Thursday, September 13, 2007

A whiter shade of Palin

Prague, Czech Republic (Picture by Aiden Fitzsimons)

Proving that he’s come a long way since his days as an unscrupulous pet shop owner flogging dead parrots to unsuspecting customers, Michael Palin, the Monty Python veteran turned jolly globetrotter goes east to savour the delights of Oriental and Central Europe for his latest BBC TV series.

Back in 1989 as a young TV reviewer for the Ulster Herald I reviewed one of Palin’s earliest forays into TV travel Around the World in 80 Days in which he traversed the globe without the luxury of flight via Africa, Asia and America to get back to London within the specified time limit, but spent only a brief period of time in Europe. His latest adventure in which he roams from Estonia to Turkey and almost every country in between promises to be fascinating insight into an area which is on our doorstep, yet which many of us in the West know so little about.

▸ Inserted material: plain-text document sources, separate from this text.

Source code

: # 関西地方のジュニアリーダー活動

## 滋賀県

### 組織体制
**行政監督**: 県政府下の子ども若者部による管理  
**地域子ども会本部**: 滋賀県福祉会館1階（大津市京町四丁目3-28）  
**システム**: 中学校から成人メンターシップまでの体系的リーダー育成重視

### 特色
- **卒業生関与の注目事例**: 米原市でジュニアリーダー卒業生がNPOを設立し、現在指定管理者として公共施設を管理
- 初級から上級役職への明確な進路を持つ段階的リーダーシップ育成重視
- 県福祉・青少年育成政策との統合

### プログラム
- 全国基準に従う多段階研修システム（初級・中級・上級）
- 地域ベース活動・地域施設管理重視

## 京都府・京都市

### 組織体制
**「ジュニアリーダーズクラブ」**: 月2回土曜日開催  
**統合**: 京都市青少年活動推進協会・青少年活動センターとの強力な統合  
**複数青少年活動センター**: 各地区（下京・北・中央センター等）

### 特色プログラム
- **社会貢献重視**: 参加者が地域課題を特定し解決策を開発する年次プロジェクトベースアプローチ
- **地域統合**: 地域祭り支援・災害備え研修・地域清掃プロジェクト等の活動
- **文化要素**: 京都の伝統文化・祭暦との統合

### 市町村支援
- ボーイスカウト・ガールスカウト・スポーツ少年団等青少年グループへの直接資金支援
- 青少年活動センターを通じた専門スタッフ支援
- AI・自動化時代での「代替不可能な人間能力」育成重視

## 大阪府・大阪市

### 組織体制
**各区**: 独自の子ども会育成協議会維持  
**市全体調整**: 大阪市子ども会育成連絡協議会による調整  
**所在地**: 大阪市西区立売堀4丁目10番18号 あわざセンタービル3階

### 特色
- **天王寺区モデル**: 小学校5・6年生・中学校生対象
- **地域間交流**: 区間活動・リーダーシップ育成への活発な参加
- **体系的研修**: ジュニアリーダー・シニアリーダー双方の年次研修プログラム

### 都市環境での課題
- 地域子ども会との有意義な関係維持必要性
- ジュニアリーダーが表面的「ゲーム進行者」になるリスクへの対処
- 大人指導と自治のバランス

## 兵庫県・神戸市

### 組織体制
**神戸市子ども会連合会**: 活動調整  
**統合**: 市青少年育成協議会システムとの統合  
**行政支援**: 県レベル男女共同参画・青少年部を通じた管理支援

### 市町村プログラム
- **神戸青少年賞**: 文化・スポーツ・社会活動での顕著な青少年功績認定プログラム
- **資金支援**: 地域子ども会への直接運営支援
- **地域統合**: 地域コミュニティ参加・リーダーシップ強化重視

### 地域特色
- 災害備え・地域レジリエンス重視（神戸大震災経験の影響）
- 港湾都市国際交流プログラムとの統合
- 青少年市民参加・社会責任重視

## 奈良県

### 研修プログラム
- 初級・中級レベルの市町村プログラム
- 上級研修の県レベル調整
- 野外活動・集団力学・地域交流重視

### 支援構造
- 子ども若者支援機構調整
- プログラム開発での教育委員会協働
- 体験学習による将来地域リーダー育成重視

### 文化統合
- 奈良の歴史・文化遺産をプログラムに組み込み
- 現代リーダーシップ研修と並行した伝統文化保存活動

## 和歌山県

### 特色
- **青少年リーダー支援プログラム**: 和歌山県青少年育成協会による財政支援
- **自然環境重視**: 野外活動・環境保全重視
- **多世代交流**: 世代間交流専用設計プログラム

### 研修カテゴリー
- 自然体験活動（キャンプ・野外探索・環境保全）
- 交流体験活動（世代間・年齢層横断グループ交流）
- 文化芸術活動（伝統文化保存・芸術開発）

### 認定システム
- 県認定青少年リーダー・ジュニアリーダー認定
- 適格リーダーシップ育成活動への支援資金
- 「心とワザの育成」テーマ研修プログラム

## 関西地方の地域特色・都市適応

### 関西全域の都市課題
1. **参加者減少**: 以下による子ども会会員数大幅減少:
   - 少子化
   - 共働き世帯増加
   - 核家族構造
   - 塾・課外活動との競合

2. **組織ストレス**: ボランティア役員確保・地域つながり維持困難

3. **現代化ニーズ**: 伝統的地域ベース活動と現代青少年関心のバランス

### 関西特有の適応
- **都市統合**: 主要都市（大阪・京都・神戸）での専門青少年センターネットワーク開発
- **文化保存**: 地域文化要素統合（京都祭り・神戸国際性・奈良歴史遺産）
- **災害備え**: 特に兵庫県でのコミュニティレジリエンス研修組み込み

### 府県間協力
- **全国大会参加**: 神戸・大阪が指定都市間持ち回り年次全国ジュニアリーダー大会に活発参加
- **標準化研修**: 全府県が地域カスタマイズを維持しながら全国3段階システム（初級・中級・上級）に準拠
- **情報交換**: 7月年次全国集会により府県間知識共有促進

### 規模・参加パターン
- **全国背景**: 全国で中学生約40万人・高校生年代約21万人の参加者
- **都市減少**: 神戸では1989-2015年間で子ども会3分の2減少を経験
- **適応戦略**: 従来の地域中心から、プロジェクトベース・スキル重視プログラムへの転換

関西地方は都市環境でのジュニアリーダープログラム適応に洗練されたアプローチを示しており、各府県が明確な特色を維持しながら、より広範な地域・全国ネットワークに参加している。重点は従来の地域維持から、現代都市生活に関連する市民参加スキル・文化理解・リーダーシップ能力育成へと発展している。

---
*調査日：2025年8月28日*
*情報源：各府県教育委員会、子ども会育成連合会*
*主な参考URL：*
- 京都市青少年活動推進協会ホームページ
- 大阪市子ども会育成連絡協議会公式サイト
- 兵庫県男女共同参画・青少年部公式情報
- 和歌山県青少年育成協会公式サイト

Having travelled a bit in this part of the world and developed something of a fascination for the vast and varied region which once lay behind an impenetrable “iron curtain”, the TV series will naturally be of interest to me. Palin has a thought-provoking article in The Guardian about how the series came about and his perceptions were shaped by his experiences in the “New Europe”. After my own travels in the former Yugoslavia last year this extract struck a chord with me:

"The past intruded on almost every conversation we had and in every town we filmed. Not the quaint past of cobbled streets and church spires (though there was plenty of that), but the raw and shocking past of the 20th century. We in the West have fought and suffered through two world wars, but in eastern Europe the misery was prolonged and relentless. The first of our journeys, which took us down through the former Yugoslavia, was a reminder of how recently Europeans were fighting each other. As late as 1999, our boys were bombing Belgrade. In Sarajevo we talked to people in streets that were death traps only 13 years ago. The eloquent and painstaking leader of a Bosnian mine-clearance team was the same man who had planted some of the mines in the first place."


Watch this space for further coverage and commentary.

1 comment:

Lady Fotherington-Smethers said...

It must be hard to avoid the echoes of past horror. But people have to forget and move on. Memories can be painful - happy memories because we cry for the joy that has been lost, sad memories because of the scars inflicted. But nothing lasts forever and time moves on.